----- Data section -----

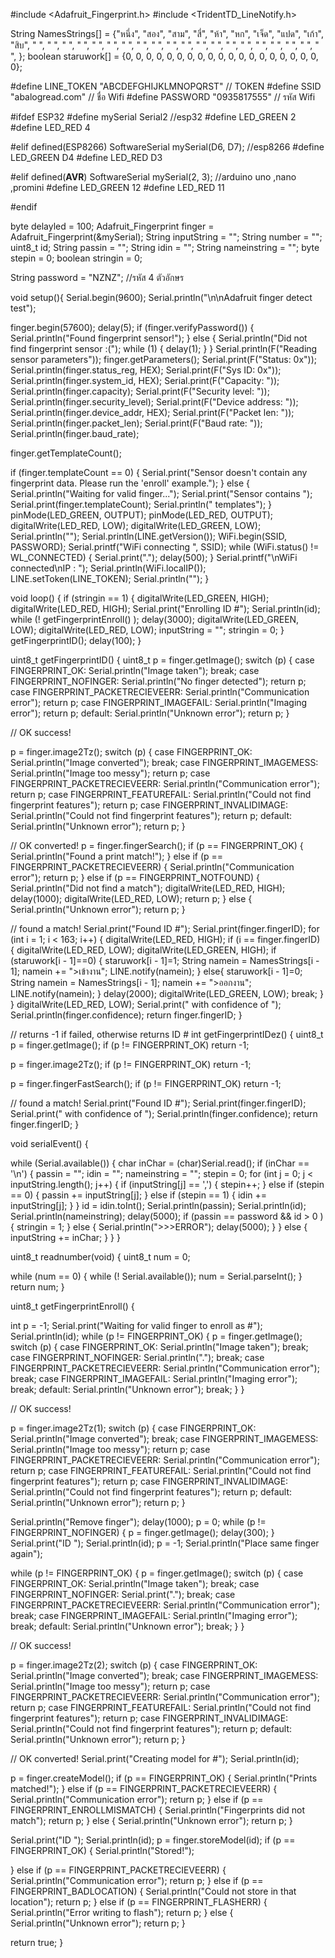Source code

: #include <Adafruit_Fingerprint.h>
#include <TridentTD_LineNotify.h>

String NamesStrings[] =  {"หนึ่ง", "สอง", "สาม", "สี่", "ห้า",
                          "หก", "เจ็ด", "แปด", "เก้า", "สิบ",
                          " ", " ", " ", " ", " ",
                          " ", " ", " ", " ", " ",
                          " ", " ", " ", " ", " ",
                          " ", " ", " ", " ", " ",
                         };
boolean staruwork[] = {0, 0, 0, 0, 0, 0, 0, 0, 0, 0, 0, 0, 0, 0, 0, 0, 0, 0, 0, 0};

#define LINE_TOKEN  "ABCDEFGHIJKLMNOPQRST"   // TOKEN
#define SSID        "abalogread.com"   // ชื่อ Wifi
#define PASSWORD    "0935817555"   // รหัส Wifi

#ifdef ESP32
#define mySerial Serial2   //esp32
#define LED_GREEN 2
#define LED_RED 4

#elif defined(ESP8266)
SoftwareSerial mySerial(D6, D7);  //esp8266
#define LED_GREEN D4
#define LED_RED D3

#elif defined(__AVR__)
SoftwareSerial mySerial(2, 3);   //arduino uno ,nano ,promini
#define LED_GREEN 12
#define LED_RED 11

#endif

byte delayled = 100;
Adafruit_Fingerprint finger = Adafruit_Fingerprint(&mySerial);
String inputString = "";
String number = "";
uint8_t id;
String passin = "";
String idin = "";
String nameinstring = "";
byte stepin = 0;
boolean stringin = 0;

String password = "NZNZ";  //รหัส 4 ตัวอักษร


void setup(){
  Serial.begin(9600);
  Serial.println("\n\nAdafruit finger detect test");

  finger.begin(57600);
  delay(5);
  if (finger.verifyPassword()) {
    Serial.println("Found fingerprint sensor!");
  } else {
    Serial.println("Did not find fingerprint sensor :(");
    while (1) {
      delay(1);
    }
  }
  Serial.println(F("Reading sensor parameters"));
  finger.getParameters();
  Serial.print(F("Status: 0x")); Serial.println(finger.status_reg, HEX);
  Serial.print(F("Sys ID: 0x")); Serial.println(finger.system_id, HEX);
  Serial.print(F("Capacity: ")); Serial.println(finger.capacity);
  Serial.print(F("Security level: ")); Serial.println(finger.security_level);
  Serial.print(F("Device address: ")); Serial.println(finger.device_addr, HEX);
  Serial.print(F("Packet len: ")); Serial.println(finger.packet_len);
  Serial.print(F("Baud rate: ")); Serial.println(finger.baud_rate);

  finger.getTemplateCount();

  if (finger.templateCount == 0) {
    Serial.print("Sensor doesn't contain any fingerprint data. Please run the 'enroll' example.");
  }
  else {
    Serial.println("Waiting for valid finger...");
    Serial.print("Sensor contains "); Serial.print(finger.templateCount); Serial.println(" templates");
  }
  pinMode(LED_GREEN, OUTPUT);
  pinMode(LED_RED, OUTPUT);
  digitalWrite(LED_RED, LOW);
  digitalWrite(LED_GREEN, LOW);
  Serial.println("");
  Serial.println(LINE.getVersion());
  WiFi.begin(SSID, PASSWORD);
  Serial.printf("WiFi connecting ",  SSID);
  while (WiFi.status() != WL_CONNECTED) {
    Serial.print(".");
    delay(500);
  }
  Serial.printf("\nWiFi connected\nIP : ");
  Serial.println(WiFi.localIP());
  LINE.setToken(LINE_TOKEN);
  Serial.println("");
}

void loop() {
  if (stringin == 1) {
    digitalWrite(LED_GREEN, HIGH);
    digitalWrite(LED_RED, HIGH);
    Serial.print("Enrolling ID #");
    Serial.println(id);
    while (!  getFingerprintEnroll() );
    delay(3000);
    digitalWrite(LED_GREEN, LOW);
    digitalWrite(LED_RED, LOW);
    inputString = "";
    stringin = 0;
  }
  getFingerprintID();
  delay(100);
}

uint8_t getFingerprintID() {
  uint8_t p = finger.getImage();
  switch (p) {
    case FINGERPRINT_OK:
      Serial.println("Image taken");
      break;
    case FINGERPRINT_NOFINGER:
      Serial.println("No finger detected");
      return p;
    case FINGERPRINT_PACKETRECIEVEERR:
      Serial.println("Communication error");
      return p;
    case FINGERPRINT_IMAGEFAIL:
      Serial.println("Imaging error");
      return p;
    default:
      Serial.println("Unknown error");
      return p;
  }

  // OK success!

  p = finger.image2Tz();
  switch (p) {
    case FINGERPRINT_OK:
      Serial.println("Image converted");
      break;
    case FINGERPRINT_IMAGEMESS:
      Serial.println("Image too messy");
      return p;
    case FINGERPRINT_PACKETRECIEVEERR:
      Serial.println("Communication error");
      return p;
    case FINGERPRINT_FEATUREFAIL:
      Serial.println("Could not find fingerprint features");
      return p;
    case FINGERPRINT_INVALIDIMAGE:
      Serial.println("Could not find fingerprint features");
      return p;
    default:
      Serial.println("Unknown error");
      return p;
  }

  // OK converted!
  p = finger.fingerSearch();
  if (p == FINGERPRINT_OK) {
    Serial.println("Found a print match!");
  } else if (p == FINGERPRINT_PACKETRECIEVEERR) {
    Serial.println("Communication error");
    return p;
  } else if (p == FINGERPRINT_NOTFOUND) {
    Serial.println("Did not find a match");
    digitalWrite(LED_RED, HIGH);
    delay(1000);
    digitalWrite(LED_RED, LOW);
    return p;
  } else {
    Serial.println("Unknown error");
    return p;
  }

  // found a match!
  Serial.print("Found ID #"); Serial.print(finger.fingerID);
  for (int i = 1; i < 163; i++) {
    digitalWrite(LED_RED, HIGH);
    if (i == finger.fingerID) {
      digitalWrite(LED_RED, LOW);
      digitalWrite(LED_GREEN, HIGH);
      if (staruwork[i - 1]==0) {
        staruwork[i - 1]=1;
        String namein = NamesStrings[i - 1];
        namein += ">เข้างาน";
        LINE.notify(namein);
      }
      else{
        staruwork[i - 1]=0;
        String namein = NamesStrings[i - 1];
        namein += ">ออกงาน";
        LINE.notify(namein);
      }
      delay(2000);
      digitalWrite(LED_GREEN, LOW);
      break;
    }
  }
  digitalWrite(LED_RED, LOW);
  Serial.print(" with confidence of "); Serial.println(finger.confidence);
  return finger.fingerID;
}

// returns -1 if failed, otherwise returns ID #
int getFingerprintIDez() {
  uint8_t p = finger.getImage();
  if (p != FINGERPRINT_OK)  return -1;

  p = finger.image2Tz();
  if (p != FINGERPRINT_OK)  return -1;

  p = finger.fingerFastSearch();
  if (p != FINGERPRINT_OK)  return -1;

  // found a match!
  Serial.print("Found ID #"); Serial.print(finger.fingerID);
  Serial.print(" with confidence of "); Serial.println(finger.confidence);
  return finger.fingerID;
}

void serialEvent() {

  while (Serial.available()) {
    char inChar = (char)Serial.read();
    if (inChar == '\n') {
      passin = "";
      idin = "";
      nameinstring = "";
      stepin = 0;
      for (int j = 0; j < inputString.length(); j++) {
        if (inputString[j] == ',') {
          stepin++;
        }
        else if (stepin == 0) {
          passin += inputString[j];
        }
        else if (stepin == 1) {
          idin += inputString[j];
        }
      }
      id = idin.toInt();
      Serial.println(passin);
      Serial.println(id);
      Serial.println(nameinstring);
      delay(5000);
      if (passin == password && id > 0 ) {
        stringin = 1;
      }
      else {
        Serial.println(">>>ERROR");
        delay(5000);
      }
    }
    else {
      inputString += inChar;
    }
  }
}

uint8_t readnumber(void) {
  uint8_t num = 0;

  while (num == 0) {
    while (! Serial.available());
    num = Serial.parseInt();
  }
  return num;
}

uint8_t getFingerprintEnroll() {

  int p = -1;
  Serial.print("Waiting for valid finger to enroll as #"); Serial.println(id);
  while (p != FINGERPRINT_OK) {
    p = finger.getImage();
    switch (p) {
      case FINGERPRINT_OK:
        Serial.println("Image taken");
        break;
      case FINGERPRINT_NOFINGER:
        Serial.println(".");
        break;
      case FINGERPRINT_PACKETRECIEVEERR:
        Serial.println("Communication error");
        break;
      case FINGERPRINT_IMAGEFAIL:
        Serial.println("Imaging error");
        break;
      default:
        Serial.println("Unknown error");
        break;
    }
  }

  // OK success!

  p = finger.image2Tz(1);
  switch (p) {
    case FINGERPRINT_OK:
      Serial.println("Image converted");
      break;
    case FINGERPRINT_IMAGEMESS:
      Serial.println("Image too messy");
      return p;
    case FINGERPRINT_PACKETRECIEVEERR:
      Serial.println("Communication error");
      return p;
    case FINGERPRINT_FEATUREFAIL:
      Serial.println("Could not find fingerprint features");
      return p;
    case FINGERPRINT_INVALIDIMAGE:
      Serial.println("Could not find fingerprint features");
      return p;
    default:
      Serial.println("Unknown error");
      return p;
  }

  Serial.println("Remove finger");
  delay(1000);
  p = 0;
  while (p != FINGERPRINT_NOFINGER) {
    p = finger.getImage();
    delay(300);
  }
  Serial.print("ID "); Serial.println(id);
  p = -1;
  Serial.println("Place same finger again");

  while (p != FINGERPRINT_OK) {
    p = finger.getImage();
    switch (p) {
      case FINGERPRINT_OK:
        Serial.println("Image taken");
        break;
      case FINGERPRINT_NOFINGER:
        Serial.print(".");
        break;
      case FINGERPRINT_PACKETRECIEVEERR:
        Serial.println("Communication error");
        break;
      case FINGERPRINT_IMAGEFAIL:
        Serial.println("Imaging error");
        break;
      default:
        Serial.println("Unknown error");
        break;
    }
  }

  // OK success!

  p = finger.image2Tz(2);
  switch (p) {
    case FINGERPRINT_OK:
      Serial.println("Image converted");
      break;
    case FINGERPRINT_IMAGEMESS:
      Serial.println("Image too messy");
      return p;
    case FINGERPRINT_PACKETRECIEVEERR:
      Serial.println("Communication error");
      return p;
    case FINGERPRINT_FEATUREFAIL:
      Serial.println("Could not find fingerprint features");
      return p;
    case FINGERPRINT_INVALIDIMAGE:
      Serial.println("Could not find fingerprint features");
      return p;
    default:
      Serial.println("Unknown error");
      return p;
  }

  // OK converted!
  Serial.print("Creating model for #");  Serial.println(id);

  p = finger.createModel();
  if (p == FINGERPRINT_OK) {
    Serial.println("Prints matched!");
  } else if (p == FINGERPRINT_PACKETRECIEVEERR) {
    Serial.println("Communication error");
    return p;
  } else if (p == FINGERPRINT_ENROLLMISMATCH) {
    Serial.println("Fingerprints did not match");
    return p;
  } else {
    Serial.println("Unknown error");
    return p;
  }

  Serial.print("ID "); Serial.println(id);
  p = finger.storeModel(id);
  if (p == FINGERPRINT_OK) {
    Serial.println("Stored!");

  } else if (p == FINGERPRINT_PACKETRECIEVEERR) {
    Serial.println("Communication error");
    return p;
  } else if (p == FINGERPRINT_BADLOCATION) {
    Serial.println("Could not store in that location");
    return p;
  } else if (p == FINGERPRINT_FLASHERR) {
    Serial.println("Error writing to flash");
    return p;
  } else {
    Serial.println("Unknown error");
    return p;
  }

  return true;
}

-----

*What to produce*:
Exactly how many lines in the data above hold "SSID"? State that number only.

*Response to this exercise*:
3